This code is significantly more robust than a simple example. It explicitly handles model loading failures, validates input, and includes error handling for the inference step itself. This is the level of detail required for a production system.

The Haskell Orchestrator: Type-Safe Request Handling and Invocation

The Haskell function is the brains of the operation. Its responsibilities are to expose a clean API, enforce data contracts, and correctly trigger the asynchronous downstream workflow. We use the aeson library for JSON serialization/deserialization, which provides compile-time guarantees about the shape of our API data.

First, the dependencies in haskell-orchestrator/package.yaml:

name:                haskell-orchestrator
version:             0.1.0.0
# ... other boilerplate ...

dependencies:
- base >= 4.7 && < 5
- http-server
- aeson
- bytestring
- text
- wreq # For making HTTP requests
- containers
- lens
- lens-aeson
- lifted-async
- mtl
- stm
- unordered-containers
- vector
- system-environment # To safely get environment variables

executables:
  haskell-orchestrator:
    main:                Main.hs
    source-dirs:         app
    ghc-options:
    - -threaded
    - -rtsopts
    - -with-rtsopts=-N

Next, the haskell-orchestrator/app/Main.hs. This code defines the data types, the main handler, and the logic for making the asynchronous call to the Python function.
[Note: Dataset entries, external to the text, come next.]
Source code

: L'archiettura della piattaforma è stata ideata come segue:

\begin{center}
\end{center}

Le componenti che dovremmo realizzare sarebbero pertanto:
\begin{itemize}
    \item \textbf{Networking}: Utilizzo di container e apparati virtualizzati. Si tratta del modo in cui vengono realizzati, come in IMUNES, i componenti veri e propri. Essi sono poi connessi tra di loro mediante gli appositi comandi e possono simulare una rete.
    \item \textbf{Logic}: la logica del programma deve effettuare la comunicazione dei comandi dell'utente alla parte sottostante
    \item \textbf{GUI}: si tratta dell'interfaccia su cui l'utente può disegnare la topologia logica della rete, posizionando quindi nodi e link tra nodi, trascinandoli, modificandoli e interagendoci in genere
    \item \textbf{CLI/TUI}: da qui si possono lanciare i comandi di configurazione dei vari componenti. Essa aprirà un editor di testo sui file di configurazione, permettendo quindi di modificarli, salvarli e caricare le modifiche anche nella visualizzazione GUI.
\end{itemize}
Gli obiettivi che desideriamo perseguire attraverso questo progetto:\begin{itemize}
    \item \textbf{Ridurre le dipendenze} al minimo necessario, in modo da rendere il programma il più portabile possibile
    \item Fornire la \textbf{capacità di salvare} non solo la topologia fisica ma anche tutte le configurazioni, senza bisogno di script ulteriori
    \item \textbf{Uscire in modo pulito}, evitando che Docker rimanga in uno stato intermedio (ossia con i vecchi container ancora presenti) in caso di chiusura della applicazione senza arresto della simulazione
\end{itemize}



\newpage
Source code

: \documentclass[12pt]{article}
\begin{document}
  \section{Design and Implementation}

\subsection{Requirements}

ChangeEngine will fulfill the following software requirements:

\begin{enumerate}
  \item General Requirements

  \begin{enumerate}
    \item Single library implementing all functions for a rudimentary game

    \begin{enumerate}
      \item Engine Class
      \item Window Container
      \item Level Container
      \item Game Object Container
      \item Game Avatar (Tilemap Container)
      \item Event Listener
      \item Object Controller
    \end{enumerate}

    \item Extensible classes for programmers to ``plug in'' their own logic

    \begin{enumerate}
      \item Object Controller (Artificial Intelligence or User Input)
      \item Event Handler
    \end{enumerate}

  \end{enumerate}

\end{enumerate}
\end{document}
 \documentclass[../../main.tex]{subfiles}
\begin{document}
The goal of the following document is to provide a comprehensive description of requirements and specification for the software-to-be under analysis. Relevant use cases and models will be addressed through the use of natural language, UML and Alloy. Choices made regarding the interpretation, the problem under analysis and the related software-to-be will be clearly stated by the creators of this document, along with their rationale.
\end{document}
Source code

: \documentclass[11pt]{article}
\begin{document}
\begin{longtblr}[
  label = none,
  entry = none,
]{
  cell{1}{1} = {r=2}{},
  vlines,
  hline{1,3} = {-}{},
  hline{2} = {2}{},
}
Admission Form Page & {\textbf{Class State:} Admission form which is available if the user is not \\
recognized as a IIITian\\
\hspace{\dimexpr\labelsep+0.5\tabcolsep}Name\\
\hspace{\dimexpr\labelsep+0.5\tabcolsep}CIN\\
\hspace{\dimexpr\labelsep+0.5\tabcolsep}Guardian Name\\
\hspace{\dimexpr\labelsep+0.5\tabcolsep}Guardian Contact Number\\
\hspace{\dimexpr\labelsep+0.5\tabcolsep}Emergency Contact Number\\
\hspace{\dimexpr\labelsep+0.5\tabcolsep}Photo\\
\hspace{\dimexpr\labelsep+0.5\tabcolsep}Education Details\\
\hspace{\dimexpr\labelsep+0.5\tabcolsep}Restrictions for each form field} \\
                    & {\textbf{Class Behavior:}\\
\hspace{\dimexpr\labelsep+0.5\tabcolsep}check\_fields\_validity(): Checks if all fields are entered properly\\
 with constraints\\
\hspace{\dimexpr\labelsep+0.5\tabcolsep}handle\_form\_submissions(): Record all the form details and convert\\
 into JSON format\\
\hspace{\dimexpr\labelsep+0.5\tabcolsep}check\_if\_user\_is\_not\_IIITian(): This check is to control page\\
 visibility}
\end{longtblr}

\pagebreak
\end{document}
{-# LANGUAGE DeriveGeneric #-}
{-# LANGUAGE OverloadedStrings #-}

module Main where

import GHC.Generics
import Data.Aeson (FromJSON, ToJSON, encode, eitherDecode)
import qualified Data.ByteString.Lazy as LBS
import qualified Data.Text as T
import Network.Wreq (post, Options, defaults, header, responseStatus, statusCode, checkResponse)
import Control.Lens ((&), (.~), (^.))
import System.Environment.Guard (getEnvOr)
import Network.HTTP.Types.Status (status202)
import System.IO (hPutStrLn, stderr, stdout)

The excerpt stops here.